_TRY IT_: All of the listing should be transcribed exactly.

_TASK DATA_:
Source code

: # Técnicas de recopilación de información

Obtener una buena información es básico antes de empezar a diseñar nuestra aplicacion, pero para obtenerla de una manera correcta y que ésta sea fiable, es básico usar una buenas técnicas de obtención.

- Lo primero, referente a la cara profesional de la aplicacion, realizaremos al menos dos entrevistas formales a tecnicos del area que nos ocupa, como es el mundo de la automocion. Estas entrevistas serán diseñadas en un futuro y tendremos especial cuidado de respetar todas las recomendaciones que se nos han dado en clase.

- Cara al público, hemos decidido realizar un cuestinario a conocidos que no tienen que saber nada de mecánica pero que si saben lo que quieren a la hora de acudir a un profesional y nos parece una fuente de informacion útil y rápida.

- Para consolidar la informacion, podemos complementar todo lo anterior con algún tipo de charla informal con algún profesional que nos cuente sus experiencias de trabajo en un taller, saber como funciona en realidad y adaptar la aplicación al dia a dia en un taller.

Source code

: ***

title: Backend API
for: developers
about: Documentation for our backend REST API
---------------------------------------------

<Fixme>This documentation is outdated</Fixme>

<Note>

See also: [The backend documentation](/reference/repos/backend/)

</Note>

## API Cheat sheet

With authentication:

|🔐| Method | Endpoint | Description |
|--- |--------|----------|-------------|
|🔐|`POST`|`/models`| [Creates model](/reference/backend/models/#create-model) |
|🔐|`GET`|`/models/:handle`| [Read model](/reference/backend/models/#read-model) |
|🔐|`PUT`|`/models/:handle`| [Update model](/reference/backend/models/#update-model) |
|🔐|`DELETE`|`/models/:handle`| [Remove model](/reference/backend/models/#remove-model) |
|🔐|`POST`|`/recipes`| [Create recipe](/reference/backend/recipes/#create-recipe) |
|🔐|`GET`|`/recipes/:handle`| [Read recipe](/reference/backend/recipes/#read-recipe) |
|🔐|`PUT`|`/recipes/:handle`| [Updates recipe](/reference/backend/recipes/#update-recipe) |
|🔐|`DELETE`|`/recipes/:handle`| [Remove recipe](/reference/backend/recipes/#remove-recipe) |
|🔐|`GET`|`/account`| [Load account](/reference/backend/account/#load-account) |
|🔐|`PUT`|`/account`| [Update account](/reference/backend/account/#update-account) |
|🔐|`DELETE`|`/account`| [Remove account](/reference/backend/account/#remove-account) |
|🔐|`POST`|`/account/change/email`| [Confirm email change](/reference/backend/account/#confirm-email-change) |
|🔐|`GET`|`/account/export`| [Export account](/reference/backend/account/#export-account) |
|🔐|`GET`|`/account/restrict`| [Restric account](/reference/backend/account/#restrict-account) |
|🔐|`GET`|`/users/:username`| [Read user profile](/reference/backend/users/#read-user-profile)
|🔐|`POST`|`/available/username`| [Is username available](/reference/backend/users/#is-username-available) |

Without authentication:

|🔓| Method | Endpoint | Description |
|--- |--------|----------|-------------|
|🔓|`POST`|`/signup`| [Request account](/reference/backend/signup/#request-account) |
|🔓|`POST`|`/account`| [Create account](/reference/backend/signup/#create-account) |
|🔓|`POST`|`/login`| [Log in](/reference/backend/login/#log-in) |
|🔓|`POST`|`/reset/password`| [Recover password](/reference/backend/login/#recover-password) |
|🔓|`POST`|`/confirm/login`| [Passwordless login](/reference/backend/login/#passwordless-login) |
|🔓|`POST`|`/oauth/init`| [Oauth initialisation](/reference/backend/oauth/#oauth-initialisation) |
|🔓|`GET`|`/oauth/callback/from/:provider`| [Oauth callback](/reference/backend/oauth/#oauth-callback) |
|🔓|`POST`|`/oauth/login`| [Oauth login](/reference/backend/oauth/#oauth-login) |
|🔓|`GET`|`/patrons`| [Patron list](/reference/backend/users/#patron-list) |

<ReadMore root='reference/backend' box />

_PROBLEM SOLUTION_:
Source code

: # Técnicas de recopilación de información

Obtener una buena información es básico antes de empezar a diseñar nuestra aplicacion, pero para obtenerla de una manera correcta y que ésta sea fiable, es básico usar una buenas técnicas de obtención.

- Lo primero, referente a la cara profesional de la aplicacion, realizaremos al menos dos entrevistas formales a tecnicos del area que nos ocupa, como es el mundo de la automocion. Estas entrevistas serán diseñadas en un futuro y tendremos especial cuidado de respetar todas las recomendaciones que se nos han dado en clase.

- Cara al público, hemos decidido realizar un cuestinario a conocidos que no tienen que saber nada de mecánica pero que si saben lo que quieren a la hora de acudir a un profesional y nos parece una fuente de informacion útil y rápida.

- Para consolidar la informacion, podemos complementar todo lo anterior con algún tipo de charla informal con algún profesional que nos cuente sus experiencias de trabajo en un taller, saber como funciona en realidad y adaptar la aplicación al dia a dia en un taller.

Source code

: ***

title: Backend API
for: developers
about: Documentation for our backend REST API
---------------------------------------------

<Fixme>This documentation is outdated</Fixme>

<Note>

See also: [The backend documentation](/reference/repos/backend/)

</Note>

## API Cheat sheet

With authentication:

|🔐| Method | Endpoint | Description |
|--- |--------|----------|-------------|
|🔐|`POST`|`/models`| [Creates model](/reference/backend/models/#create-model) |
|🔐|`GET`|`/models/:handle`| [Read model](/reference/backend/models/#read-model) |
|🔐|`PUT`|`/models/:handle`| [Update model](/reference/backend/models/#update-model) |
|🔐|`DELETE`|`/models/:handle`| [Remove model](/reference/backend/models/#remove-model) |
|🔐|`POST`|`/recipes`| [Create recipe](/reference/backend/recipes/#create-recipe) |
|🔐|`GET`|`/recipes/:handle`| [Read recipe](/reference/backend/recipes/#read-recipe) |
|🔐|`PUT`|`/recipes/:handle`| [Updates recipe](/reference/backend/recipes/#update-recipe) |
|🔐|`DELETE`|`/recipes/:handle`| [Remove recipe](/reference/backend/recipes/#remove-recipe) |
|🔐|`GET`|`/account`| [Load account](/reference/backend/account/#load-account) |
|🔐|`PUT`|`/account`| [Update account](/reference/backend/account/#update-account) |
|🔐|`DELETE`|`/account`| [Remove account](/reference/backend/account/#remove-account) |
|🔐|`POST`|`/account/change/email`| [Confirm email change](/reference/backend/account/#confirm-email-change) |
|🔐|`GET`|`/account/export`| [Export account](/reference/backend/account/#export-account) |
|🔐|`GET`|`/account/restrict`| [Restric account](/reference/backend/account/#restrict-account) |
|🔐|`GET`|`/users/:username`| [Read user profile](/reference/backend/users/#read-user-profile)
|🔐|`POST`|`/available/username`| [Is username available](/reference/backend/users/#is-username-available) |

Without authentication:

|🔓| Method | Endpoint | Description |
|--- |--------|----------|-------------|
|🔓|`POST`|`/signup`| [Request account](/reference/backend/signup/#request-account) |
|🔓|`POST`|`/account`| [Create account](/reference/backend/signup/#create-account) |
|🔓|`POST`|`/login`| [Log in](/reference/backend/login/#log-in) |
|🔓|`POST`|`/reset/password`| [Recover password](/reference/backend/login/#recover-password) |
|🔓|`POST`|`/confirm/login`| [Passwordless login](/reference/backend/login/#passwordless-login) |
|🔓|`POST`|`/oauth/init`| [Oauth initialisation](/reference/backend/oauth/#oauth-initialisation) |
|🔓|`GET`|`/oauth/callback/from/:provider`| [Oauth callback](/reference/backend/oauth/#oauth-callback) |
|🔓|`POST`|`/oauth/login`| [Oauth login](/reference/backend/oauth/#oauth-login) |
|🔓|`GET`|`/patrons`| [Patron list](/reference/backend/users/#patron-list) |

<ReadMore root='reference/backend' box />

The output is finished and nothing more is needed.